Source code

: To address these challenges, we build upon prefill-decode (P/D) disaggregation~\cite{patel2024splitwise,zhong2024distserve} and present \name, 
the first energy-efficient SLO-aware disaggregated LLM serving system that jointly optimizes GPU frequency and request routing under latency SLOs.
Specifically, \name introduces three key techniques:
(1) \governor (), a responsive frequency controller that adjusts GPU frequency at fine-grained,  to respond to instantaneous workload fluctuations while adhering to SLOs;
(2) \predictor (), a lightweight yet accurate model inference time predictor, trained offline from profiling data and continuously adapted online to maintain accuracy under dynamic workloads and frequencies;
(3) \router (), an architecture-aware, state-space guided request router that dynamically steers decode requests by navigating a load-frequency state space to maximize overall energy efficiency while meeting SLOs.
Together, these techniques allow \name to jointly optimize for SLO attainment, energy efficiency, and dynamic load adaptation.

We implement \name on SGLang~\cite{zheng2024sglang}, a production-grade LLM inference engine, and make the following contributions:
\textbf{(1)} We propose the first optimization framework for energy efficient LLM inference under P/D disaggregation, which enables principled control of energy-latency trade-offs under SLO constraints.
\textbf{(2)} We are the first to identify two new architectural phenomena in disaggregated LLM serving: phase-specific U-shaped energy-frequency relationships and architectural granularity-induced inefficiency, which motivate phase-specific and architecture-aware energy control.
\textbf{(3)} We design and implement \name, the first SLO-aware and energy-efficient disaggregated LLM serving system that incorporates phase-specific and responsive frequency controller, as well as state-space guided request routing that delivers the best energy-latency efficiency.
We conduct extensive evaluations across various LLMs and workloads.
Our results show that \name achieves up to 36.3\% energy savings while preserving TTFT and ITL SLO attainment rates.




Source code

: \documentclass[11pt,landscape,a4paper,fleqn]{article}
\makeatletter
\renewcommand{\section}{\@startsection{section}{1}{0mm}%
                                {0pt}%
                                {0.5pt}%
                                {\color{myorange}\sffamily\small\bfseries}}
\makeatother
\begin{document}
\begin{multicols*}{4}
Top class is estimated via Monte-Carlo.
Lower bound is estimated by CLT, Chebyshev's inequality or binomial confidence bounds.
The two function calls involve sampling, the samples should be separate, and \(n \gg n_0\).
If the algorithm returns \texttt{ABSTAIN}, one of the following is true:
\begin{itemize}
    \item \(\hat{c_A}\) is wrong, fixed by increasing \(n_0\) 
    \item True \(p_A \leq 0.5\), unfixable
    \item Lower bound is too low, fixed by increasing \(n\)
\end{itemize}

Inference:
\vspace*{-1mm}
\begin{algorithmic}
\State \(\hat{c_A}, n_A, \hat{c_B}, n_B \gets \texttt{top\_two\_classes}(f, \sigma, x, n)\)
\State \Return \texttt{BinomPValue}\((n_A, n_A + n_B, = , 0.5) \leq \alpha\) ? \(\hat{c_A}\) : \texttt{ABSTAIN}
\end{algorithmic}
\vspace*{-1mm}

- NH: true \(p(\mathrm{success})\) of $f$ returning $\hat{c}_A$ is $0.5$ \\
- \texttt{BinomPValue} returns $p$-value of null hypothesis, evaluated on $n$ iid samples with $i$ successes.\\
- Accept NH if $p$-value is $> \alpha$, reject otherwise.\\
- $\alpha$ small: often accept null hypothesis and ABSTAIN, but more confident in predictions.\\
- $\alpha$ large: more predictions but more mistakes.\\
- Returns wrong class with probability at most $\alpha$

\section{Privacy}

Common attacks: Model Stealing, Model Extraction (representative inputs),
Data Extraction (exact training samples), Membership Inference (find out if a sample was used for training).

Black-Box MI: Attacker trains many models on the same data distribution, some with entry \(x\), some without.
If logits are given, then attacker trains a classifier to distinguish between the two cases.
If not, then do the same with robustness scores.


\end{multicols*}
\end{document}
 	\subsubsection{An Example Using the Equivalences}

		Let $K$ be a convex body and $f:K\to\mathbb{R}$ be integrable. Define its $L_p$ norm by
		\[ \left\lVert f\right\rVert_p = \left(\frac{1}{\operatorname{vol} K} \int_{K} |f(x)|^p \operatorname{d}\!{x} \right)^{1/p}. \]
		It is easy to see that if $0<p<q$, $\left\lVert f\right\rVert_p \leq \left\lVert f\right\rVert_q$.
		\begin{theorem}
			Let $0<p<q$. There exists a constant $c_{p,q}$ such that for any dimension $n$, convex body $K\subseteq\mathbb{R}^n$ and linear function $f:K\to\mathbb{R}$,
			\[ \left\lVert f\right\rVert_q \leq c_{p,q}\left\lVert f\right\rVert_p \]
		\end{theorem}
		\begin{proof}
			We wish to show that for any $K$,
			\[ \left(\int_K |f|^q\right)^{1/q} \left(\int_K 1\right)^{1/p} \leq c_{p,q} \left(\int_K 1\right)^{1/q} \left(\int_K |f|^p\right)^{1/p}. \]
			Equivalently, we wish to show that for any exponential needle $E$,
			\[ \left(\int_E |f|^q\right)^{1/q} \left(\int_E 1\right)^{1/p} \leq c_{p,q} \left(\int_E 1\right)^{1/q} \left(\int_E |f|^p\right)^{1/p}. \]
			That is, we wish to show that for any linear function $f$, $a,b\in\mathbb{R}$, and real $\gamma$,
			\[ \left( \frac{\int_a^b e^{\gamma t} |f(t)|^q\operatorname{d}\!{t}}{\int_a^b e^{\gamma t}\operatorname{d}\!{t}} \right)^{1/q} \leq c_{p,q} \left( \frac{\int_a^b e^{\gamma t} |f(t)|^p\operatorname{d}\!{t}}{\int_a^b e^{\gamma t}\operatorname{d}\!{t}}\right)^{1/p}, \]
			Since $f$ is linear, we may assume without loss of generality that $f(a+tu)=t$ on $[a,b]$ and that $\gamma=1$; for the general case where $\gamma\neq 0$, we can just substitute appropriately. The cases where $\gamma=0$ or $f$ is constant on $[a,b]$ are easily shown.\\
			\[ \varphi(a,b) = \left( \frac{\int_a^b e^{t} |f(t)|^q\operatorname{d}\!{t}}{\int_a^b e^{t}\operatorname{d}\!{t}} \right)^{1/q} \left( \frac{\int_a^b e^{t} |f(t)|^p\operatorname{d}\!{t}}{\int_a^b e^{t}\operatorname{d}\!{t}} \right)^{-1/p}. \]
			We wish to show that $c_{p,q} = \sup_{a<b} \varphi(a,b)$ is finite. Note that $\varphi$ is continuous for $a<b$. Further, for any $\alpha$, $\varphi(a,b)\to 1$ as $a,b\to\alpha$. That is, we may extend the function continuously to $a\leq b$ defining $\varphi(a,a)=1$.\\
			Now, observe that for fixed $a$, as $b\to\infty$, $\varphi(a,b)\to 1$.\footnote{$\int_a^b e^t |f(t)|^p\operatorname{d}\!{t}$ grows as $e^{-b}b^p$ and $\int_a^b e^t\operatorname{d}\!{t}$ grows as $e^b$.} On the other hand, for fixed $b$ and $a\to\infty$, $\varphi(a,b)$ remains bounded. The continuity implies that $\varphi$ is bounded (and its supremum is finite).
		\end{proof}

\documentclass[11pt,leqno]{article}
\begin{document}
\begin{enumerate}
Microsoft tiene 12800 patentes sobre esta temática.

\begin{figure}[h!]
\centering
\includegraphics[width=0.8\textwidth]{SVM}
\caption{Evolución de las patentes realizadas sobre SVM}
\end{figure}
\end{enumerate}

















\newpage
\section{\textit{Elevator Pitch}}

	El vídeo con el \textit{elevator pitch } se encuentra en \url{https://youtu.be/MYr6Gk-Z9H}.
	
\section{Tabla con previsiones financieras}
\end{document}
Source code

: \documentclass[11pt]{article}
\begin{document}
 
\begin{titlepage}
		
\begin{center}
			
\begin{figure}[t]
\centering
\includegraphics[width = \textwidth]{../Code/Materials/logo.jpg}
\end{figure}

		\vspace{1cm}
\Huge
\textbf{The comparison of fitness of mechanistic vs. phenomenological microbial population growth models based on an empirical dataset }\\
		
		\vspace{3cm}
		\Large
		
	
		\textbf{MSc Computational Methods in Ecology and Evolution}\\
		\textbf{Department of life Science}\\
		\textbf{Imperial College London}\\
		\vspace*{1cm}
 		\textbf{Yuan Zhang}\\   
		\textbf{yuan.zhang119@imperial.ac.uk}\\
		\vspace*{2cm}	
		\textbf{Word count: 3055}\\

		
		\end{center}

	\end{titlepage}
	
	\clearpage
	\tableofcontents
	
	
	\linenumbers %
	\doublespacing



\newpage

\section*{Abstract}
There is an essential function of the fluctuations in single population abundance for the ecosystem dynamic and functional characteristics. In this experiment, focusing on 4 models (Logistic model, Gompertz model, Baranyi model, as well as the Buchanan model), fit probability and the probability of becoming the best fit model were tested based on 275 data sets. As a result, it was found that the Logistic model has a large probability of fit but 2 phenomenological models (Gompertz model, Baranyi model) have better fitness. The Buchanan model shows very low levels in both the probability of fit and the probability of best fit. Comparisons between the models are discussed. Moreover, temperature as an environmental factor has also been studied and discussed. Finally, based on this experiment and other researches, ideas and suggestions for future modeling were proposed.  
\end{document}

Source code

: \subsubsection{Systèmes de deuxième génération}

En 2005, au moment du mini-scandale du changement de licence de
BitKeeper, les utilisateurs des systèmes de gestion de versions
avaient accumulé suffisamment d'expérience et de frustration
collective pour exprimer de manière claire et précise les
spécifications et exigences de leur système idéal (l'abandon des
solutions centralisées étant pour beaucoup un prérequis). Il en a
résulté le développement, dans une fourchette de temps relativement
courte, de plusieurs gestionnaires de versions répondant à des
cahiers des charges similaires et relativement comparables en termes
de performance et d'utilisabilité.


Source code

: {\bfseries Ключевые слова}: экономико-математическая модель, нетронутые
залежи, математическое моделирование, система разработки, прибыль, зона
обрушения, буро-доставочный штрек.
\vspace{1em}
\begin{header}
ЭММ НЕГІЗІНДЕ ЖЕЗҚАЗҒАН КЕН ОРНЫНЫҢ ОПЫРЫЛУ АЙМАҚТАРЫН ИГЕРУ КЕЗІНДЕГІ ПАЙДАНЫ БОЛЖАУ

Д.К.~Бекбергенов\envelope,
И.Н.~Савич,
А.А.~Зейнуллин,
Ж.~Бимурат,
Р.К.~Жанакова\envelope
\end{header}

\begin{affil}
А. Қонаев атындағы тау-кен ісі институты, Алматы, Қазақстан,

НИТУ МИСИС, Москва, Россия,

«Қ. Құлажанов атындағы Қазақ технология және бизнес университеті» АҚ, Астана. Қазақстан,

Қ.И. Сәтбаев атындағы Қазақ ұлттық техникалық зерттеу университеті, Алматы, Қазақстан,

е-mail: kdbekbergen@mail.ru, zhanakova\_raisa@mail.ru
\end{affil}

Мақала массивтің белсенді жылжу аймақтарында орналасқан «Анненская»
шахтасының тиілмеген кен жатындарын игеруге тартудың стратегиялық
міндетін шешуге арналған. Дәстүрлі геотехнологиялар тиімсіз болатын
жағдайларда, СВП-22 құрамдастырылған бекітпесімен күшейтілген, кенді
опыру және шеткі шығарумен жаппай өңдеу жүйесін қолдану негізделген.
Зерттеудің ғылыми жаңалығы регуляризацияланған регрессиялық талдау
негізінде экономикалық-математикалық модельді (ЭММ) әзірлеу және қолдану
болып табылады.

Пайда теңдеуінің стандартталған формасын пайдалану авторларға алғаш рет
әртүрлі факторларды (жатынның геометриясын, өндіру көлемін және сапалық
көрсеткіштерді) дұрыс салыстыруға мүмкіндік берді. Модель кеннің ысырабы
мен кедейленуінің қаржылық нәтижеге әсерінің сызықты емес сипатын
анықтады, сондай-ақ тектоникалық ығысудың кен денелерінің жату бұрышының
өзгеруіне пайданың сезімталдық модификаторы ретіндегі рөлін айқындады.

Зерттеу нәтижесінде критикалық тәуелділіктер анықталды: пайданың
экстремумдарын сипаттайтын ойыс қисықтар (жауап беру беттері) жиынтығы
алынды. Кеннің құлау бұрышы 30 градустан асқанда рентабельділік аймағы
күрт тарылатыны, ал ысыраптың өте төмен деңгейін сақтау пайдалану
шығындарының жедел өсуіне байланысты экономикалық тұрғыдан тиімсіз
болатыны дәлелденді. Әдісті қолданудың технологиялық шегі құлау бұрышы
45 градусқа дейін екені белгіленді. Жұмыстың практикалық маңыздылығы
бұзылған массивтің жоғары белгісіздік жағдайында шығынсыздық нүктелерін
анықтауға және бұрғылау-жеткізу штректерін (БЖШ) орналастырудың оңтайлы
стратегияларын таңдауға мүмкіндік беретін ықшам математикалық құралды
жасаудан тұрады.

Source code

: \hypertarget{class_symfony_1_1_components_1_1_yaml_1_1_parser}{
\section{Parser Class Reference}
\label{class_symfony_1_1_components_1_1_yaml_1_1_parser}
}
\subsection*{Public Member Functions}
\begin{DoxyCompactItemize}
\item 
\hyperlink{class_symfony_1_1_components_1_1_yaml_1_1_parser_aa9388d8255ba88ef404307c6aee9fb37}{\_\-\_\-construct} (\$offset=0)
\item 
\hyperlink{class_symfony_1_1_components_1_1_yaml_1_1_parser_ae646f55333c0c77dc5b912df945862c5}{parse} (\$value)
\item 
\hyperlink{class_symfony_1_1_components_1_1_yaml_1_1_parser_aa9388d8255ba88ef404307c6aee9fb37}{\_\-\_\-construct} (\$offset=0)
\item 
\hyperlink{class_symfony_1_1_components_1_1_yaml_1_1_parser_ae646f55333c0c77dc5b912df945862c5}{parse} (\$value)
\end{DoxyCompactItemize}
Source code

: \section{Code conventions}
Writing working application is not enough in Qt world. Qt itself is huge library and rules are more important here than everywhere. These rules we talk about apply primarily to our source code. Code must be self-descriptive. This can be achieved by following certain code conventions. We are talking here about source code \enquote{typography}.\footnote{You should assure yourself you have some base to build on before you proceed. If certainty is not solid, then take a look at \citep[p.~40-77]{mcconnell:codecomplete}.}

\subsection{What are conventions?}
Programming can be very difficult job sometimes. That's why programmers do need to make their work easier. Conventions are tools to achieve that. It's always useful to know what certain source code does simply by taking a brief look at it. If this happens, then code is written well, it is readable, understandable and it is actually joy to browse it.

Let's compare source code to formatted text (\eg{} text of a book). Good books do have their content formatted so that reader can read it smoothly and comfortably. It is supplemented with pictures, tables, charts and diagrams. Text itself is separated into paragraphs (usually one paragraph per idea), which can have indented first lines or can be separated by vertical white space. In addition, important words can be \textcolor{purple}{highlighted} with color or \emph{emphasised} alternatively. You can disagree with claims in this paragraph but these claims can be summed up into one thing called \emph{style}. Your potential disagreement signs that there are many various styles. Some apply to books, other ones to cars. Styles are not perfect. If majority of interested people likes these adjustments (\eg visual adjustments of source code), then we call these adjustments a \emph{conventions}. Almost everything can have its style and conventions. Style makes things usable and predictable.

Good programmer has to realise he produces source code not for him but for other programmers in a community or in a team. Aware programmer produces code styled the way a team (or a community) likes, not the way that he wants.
○ ○ ○ ○ ○ ○ ○
» **Work task**: Answer with one number: how many lines of the entries above include the word "fixed".

» **Reply**: 3